Senhoras e senhores,
Enquanto a história procede, surgem novas situações e se tenta uni-las aos novos direitos. O discernimento, isso é a capacidade de distinguir o bem do mal, torna-se ainda mais essencial no contexto de exigências que dizem respeito às vidas e comportamentos das pessoas, das comunidades e dos povos. Afrontando tema dos direitos, uma vez que estão envolvidas situações importantes e realidades profundas o discernimento é uma virtude indispensável e frutuosa.
O discernimento mostra que confiar, de maneira exclusiva, aos países com suas leis e instituições, a responsabilidade de atender as aspirações das pessoas, comunidades e povos inteiros, pode ter como conseqüência a exclusão de uma real ordem social que respeite a dignidade e os direitos da pessoa humana. Por outro lado, uma visão da vida sadiamente ancorada na dimensão religiosa pode ajudar a conseguir tais fins, dado que o reconhecimento do valor transcendente de cada homem e de cada mulher favorece a conversão do coração, que tem como conseqüência o empenho de resistir à violência, ao terrorismo e à guerra, promovendo a justiça e a paz. Isso fornece, ainda, um ambiente próprio para o diálogo inter-religioso que as Nações Unidas são chamadas a sustentar do mesmo modo que sustentam o diálogo entre outros campos da atividade humana. O diálogo deveria ser reconhecido como meio em que vários componentes da sociedade podem articular o próprio ponto de vista e construir um consenso em torno da verdade que diz respeito aos valores e objetivos particulares. É próprio na natureza das religiões livremente praticadas, o fato que pode, de maneira autônoma, conduzir a um diálogo de pensamento de vida. Se, também neste nível, a esfera religiosa é deixada separada da ação política, grandes benefícios para indivíduos e comunidades. Do outro lado, as Nações Unidas podem contar com o diálogo entre as religiões e tirar “proveito” da disponibilidade dos crentes em pôr as próprias experiências a serviço do bem comum. O seu dever é o de propor um visão da fé, não em termos de intolerância, de discriminação e conflitos, mas em termos de respeito total da verdade, da coexistência,dos direitos e da reconciliação.

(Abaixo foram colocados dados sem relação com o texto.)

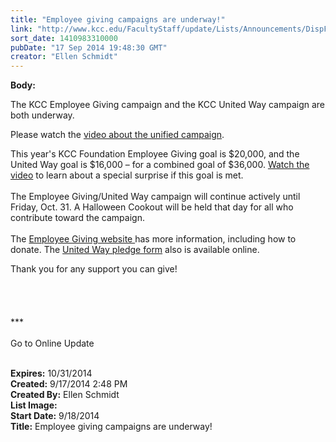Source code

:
 ```yaml
---
title: "Employee giving campaigns are underway!"
link: "http://www.kcc.edu/FacultyStaff/update/Lists/Announcements/DispForm.aspx?ID=1631"
sort_date: 1410983310000
pubDate: "17 Sep 2014 19:48:30 GMT"
creator: "Ellen Schmidt"
---
```


<div><b>Body:</b> <div class="ExternalClassD1C1B115BAEE448CAD7D7BD91A92E7F2"><p>​The KCC Employee Giving campaign and the KCC United Way campaign are both underway. </p>
<p>Please watch the <a href="https://www.youtube.com/watch?v=N5Co9amHIos">video about the unified campaign</a>.</p>
<p>This year's KCC Foundation Employee Giving goal is $20,000, and the United Way goal is $16,000 – for a combined goal of $36,000. <a href="https://www.youtube.com/watch?v=N5Co9amHIos">Watch the video</a> to learn about a special surprise if this goal is met.  <br /><br />The Employee Giving/United Way campaign will continue actively until Friday, Oct. 31. A Halloween Cookout will be held that day for all who contribute toward the campaign.<br /><br />The <a href="/Foundation/giving/eg/Pages/2014campaign.aspx">Employee Giving website </a>has more information, including how to donate. The <a href="/FacultyStaff/departments/hr/Documents/2014%20United%20Way%20Pledge%20Form.pdf">United Way pledge form</a> also is available online. </p>
<p>Thank you for any support you can give!<br /><br /> <br /><br /><br />***<br /> <br />Go to Online Update<br /><br /></p></div></div>
<div><b>Expires:</b> 10/31/2014</div>
<div><b>Created:</b> 9/17/2014 2:48 PM</div>
<div><b>Created By:</b> Ellen Schmidt</div>
<div><b>List Image:</b> <a href="http://www.kcc.edu/SiteCollectionImages/tacopic.gif"></a></div>
<div><b>Start Date:</b> 9/18/2014</div>
<div><b>Title:</b> Employee giving campaigns are underway!</div>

Obviamente os Direitos Humanos devem incluir os direitos à liberdade religiosa compreendido como expressão de uma dimensão ao mesmo tempo individual e comunitária, uma visão que manifesta a unidade da pessoa mesmo distinguindo claramente a dimensão de cidadão e de crente. As atividades das Nações Unidas nos últimos anos asseguraram que a opinião pública oferecesse espaço aos pontos de vista inspirados em uma visão religiosa em todas as suas dimensões, incluindo a ritual, culto, educação, difusão de informações, assim como a liberdade de expressar ou escolher uma religião. Por isso é inconcebível que os crentes devam suprimir uma parte de si mesmo – a sua fé – para serem cidadãos ativos; não deveria nunca ser necessário renegar Deus para gozar dos próprios direitos. Os direitos unidos com a religião devem ser protegidos quando considerados um conflito com a ideologia secular, e também com posições de uma maioria religiosa de natureza exclusiva. Não se pode limitar a plena garantia da liberdade religiosa ao livre exercício de culto; ao contrário, deve ser considerada a dimensão pública da religião e, portanto, a possibilidade dos crentes em fazerem parte da construção da ordem social. Na verdade, isto já está acontecendo, por exemplo, através do envolvimento dos crentes em uma rede de iniciativas que levam universidades, instituições científicas, escolas, hospitais e organizações caritativas ao serviço dos mais pobres e dos marginalizados. A recusa de reconhecer a contribuição a sociedade baseada na dimensão religiosa e na busca do absoluto – por sua natureza, expressão da comunhão entre pessoas – privilegiaria, sem dúvida, um comportamento individualista e fragmentaria a unidade da pessoa.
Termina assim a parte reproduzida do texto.